TANAH MERAH: “Have you finished cleaning?” and “How deep was the water?” have become standard greetings for people in Kelantan.
The locals, who had been hit by major floods in east coast states recently, have started returning to their homes to clean up the mess.
It has also become a common sight to see two or three people stopping by the roadside to discuss the floods and how they had survived the disaster as well as to lament the authorities’ supposedly slow action in handling the situation.
It is also a race against time to clean up homes and business premises once the water supply is restored.
“I must do it as fast as possible before the mud dries and hardens as it will then be difficult to remove,” said a retiree, who only wanted to be known as Madam Loh, at her house where the floor was covered with 3cm-deep mud.
After the weekend, many were seen heading for the banks to get money on Monday. But a check around town found that only one bank had resumed operation, with the rest still cleaning up their premises and their ATMs down.
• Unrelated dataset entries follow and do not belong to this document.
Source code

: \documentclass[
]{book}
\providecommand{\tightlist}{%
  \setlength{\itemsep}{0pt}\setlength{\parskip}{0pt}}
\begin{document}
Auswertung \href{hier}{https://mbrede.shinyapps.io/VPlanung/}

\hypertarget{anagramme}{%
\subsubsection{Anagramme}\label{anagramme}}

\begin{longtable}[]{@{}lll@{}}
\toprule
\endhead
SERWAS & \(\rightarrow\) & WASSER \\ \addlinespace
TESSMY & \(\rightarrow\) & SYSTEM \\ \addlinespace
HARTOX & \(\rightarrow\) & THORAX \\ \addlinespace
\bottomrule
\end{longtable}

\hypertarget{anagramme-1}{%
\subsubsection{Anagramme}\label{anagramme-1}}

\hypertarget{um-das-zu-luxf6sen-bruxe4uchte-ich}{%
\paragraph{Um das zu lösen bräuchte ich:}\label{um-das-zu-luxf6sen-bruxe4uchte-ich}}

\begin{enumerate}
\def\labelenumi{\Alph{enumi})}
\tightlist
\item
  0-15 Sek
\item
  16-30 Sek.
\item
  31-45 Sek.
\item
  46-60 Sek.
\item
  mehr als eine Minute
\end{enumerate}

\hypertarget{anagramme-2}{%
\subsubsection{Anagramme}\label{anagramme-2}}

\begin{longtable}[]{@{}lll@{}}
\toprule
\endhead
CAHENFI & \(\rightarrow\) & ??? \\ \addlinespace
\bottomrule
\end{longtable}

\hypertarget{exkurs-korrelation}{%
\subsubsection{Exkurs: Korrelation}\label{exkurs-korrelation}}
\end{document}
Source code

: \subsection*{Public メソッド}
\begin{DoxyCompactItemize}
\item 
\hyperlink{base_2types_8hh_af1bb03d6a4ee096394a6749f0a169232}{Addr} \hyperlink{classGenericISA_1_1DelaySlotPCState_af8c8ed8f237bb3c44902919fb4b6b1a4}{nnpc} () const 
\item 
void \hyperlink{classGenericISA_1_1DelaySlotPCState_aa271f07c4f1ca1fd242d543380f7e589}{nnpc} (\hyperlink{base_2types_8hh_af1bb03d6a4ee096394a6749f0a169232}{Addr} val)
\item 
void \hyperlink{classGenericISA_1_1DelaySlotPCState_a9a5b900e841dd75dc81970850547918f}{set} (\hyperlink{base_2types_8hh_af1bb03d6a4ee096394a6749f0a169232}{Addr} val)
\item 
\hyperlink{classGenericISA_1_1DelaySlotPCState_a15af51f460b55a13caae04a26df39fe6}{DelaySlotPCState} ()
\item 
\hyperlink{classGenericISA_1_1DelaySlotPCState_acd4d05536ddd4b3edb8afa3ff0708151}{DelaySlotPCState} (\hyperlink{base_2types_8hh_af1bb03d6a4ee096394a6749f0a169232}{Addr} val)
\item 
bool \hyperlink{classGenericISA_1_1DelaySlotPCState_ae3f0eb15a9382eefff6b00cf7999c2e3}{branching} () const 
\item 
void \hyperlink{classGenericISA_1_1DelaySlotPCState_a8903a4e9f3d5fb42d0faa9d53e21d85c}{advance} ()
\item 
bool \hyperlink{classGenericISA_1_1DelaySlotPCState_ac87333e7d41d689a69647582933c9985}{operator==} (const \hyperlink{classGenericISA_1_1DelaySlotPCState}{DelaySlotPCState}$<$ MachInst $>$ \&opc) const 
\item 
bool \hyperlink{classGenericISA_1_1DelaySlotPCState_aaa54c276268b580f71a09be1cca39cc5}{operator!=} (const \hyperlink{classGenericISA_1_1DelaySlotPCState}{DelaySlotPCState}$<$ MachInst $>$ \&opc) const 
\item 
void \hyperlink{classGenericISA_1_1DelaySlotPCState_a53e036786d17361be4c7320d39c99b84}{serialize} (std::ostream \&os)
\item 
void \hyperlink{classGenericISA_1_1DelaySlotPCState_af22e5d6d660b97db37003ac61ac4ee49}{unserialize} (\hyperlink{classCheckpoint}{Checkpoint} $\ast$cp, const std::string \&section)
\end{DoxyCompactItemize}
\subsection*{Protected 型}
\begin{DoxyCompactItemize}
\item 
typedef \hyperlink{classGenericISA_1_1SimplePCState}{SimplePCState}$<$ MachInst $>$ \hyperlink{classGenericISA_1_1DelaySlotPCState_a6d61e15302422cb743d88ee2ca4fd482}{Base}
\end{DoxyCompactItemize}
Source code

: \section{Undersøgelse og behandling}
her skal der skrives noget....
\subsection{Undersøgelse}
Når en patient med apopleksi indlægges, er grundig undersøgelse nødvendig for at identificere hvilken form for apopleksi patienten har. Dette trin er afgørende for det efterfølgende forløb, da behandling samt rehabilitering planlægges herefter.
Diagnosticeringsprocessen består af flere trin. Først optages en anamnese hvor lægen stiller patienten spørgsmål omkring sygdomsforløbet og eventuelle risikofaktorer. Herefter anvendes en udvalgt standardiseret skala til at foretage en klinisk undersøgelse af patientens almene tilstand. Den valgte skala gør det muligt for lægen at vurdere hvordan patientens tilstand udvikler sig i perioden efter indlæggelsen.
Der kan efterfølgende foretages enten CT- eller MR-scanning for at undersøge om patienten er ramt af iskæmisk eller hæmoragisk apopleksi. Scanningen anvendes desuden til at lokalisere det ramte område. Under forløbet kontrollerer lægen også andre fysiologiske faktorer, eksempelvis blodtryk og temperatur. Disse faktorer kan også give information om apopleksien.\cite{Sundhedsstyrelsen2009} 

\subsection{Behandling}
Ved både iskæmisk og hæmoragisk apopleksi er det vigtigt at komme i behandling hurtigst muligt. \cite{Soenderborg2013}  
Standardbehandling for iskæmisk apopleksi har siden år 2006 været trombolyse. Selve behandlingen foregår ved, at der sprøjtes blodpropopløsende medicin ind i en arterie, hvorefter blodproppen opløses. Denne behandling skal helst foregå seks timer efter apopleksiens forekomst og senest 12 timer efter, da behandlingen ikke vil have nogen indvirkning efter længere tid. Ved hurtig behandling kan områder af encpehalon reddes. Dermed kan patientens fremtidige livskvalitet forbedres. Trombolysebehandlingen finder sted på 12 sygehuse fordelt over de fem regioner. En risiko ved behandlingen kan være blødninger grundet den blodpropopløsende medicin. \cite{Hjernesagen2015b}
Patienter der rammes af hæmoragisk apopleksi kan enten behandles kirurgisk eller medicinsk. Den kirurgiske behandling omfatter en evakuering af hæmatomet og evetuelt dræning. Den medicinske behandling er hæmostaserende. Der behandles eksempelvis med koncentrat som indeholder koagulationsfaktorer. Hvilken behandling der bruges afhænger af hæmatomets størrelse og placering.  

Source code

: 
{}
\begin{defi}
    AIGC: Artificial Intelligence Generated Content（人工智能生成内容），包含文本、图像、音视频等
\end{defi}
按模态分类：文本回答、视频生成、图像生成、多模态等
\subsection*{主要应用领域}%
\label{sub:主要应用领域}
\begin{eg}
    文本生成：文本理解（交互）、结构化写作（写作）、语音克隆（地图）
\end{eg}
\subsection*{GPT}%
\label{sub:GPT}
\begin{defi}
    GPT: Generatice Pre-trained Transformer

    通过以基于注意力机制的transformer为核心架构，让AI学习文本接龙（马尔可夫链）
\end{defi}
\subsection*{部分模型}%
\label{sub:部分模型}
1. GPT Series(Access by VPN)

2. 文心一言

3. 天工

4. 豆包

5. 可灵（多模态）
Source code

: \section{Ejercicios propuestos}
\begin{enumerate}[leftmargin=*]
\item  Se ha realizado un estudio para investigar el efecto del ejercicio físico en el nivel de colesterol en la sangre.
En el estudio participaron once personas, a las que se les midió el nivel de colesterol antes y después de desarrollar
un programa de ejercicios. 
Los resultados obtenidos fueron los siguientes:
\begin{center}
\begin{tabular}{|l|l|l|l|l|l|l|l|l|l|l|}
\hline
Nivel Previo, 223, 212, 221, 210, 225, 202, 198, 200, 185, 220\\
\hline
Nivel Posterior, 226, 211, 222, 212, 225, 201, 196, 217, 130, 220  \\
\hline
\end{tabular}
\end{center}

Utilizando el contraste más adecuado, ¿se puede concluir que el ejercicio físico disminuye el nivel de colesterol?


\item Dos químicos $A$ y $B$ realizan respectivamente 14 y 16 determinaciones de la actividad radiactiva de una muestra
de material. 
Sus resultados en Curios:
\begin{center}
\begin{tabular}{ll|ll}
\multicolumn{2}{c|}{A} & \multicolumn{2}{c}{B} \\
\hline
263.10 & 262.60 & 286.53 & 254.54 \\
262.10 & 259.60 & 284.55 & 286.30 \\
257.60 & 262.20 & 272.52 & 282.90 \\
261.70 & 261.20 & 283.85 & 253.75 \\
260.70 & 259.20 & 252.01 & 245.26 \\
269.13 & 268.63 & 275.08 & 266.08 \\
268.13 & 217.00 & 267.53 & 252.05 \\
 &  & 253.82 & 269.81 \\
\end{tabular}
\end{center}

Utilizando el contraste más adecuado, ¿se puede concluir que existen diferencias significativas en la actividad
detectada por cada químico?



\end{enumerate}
“This is very inconvenient. I need money to buy food and stuff for my family,” said retiree Wan Omar Wan Ahmad, 64, before leaving for Machang, some 20km away.
Met hurriedly outside a bank here, one of the customers said he wanted to know how he could withdraw some money as he had lost his bank books and personal documents in the floods.
By yesterday, most of the banks had reopened.
As the wet market remained closed, the public shopped for essentials at sundry shops and mini-stores.
Some traders, who managed to get their supplies from the border town in Thailand some 50km away, opened their stores outside the market.